Pull out every line below containing the word "wiki".
Content starts
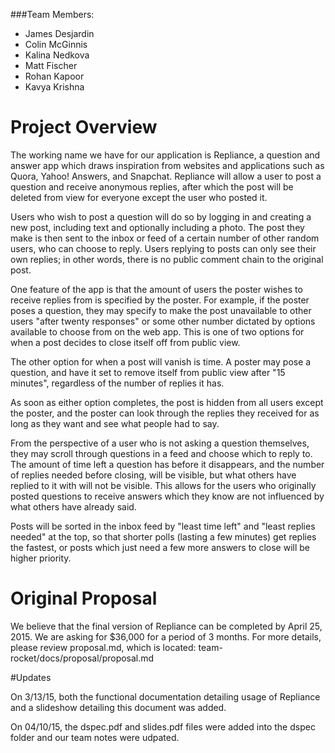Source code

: ###Team Members:
  +  James Desjardin
  +  Colin McGinnis
  +  Kalina Nedkova
  +  Matt Fischer
  +  Rohan Kapoor
  +  Kavya Krishna


# Project Overview
The working name we have for our application is Repliance, a question and answer app which draws inspiration from websites and applications such as Quora, Yahoo! Answers, and Snapchat. Repliance will allow a user to post a question and receive anonymous replies, after which the post will be deleted from view for everyone except the user who posted it.

Users who wish to post a question will do so by logging in and creating a new post, including text and optionally including a photo. The post they make is then sent to the inbox or feed of a certain number of other random users, who can choose to reply. Users replying to posts can only see their own replies; in other words, there is no public comment chain to the original post.

One feature of the app is that the amount of users the poster wishes to receive replies from is specified by the poster. For example, if the poster poses a question, they may specify to make the post unavailable to other users "after twenty responses" or some other number dictated by options available to choose from on the web app. This is one of two options for when a post decides to close itself off from public view.

The other option for when a post will vanish is time. A poster may pose a question, and have it set to remove itself from public view after "15 minutes", regardless of the number of replies it has.

As soon as either option completes, the post is hidden from all users except the poster, and the poster can look through the replies they received for as long as they want and see what people had to say.

From the perspective of a user who is not asking a question themselves, they may scroll through questions in a feed and choose which to reply to. The amount of time left a question has before it disappears, and the number of replies needed before closing, will be visible, but what others have replied to it with will not be visible. This allows for the users who originally posted questions to receive answers which they know are not influenced by what others have already said.

Posts will be sorted in the inbox feed by "least time left" and "least replies needed" at the top, so that shorter polls (lasting a few minutes) get replies the fastest, or posts which just need a few more answers to close will be higher priority.


# Original Proposal

We believe that the final version of Repliance can be completed by April 25, 2015. We are asking for $36,000 for a period of 3 months. 
For more details, please review proposal.md, which is located: team-rocket/docs/proposal/proposal.md 

#Updates

On 3/13/15, both the functional documentation detailing usage of Repliance and a slideshow detailing this document was added.

On 04/10/15, the dspec.pdf and slides.pdf files were added into the dspec folder and our team notes were udpated.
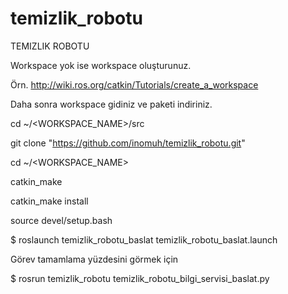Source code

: # temizlik_robotu

TEMIZLIK ROBOTU




Workspace yok ise workspace oluşturunuz.

Örn. http://wiki.ros.org/catkin/Tutorials/create_a_workspace

Daha sonra workspace gidiniz ve paketi indiriniz.

cd ~/<WORKSPACE_NAME>/src

git clone "https://github.com/inomuh/temizlik_robotu.git"


cd ~/<WORKSPACE_NAME>

catkin_make

catkin_make install

source devel/setup.bash

$ roslaunch temizlik_robotu_baslat temizlik_robotu_baslat.launch

Görev tamamlama yüzdesini görmek için

$ rosrun temizlik_robotu temizlik_robotu_bilgi_servisi_baslat.py
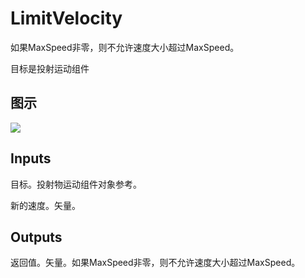 # LimitVelocity

如果MaxSpeed非零，则不允许速度大小超过MaxSpeed。

目标是投射运动组件

## 图示

![]($-20221218-19045282.png)

## Inputs

目标。投射物运动组件对象参考。

新的速度。矢量。  

## Outputs

返回值。矢量。如果MaxSpeed非零，则不允许速度大小超过MaxSpeed。
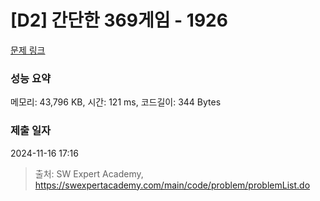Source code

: # [D2] 간단한 369게임 - 1926 

[문제 링크](https://swexpertacademy.com/main/code/problem/problemDetail.do?contestProbId=AV5PTeo6AHUDFAUq) 

### 성능 요약

메모리: 43,796 KB, 시간: 121 ms, 코드길이: 344 Bytes

### 제출 일자

2024-11-16 17:16



> 출처: SW Expert Academy, https://swexpertacademy.com/main/code/problem/problemList.do
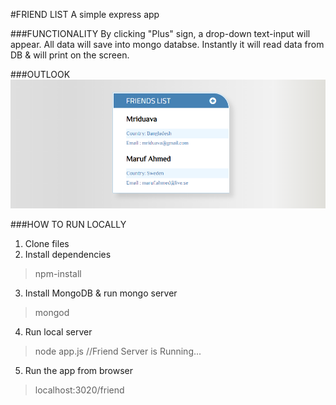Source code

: #FRIEND LIST
A simple express app

###FUNCTIONALITY
By clicking "Plus" sign, a drop-down text-input will appear.
All data will save into mongo databse. 
Instantly it will read data from DB & will print on the screen.

###OUTLOOK
![](screenshot/friend_list.png)

###HOW TO RUN LOCALLY
1. Clone files
2. Install dependencies
> npm-install
3. Install MongoDB & run mongo server
> mongod
4. Run local server
> node app.js    //Friend Server is Running...
5. Run the app from browser
> localhost:3020/friend
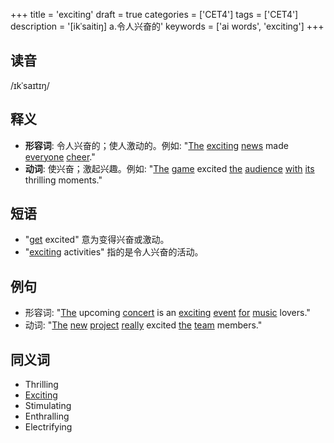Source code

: +++
title = 'exciting'
draft = true
categories = ['CET4']
tags = ['CET4']
description = '[ikˈsaitiŋ] a.令人兴奋的'
keywords = ['ai words', 'exciting']
+++

## 读音
/ɪkˈsaɪtɪŋ/

## 释义
- **形容词**: 令人兴奋的；使人激动的。例如: "[The](/zh/post/the/) [exciting](/zh/post/exciting/) [news](/zh/post/news/) made [everyone](/zh/post/everyone/) [cheer](/zh/post/cheer/)."
- **动词**: 使兴奋；激起兴趣。例如: "[The](/zh/post/the/) [game](/zh/post/game/) excited [the](/zh/post/the/) [audience](/zh/post/audience/) [with](/zh/post/with/) [its](/zh/post/its/) thrilling moments."

## 短语
- "[get](/zh/post/get/) excited" 意为变得兴奋或激动。
- "[exciting](/zh/post/exciting/) activities" 指的是令人兴奋的活动。

## 例句
- 形容词: "[The](/zh/post/the/) upcoming [concert](/zh/post/concert/) is an [exciting](/zh/post/exciting/) [event](/zh/post/event/) [for](/zh/post/for/) [music](/zh/post/music/) lovers."
- 动词: "[The](/zh/post/the/) [new](/zh/post/new/) [project](/zh/post/project/) [really](/zh/post/really/) excited [the](/zh/post/the/) [team](/zh/post/team/) members."

## 同义词
- Thrilling
- [Exciting](/zh/post/exciting/)
- Stimulating
- Enthralling
- Electrifying
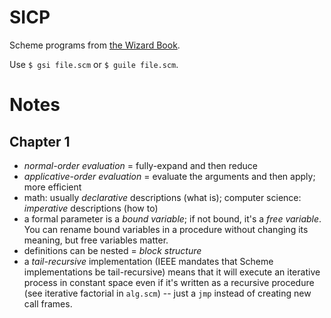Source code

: # SICP
Scheme programs from [the Wizard Book](https://en.wikipedia.org/wiki/Structure_and_Interpretation_of_Computer_Programs).

Use `$ gsi file.scm` or `$ guile file.scm`.

# Notes
## Chapter 1
- *normal-order evaluation* = fully-expand and then reduce
- *applicative-order evaluation* = evaluate the arguments and then apply; more efficient
- math: usually *declarative* descriptions (what is); computer science:
*imperative* descriptions (how to)
- a formal parameter is a *bound variable*; if not bound, it's a *free variable*.  You can rename bound variables in a procedure without changing its meaning, but free variables matter.
- definitions can be nested = *block structure*
- a *tail-recursive* implementation (IEEE mandates that Scheme implementations be tail-recursive) means that it will execute an iterative process in constant space even if it's written as a recursive procedure (see iterative factorial in `alg.scm`) -- just a `jmp` instead of creating new call frames.

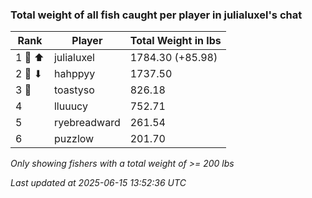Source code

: ### Total weight of all fish caught per player in julialuxel's chat
| Rank | Player | Total Weight in lbs |
|------|--------|---------|
| 1 🥇 ⬆ | julialuxel | 1784.30 (+85.98) |
| 2 🥈 ⬇ | hahppyy | 1737.50 |
| 3 🥉  | toastyso | 826.18 |
| 4  | lluuucy | 752.71 |
| 5  | ryebreadward | 261.54 |
| 6  | puzzlow | 201.70 |

_Only showing fishers with a total weight of >= 200 lbs_

_Last updated at 2025-06-15 13:52:36 UTC_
Content ends
Expected answer:
Örn. http://wiki.ros.org/catkin/Tutorials/create_a_workspace
Scheme programs from [the Wizard Book](https://en.wikipedia.org/wiki/Structure_and_Interpretation_of_Computer_Programs).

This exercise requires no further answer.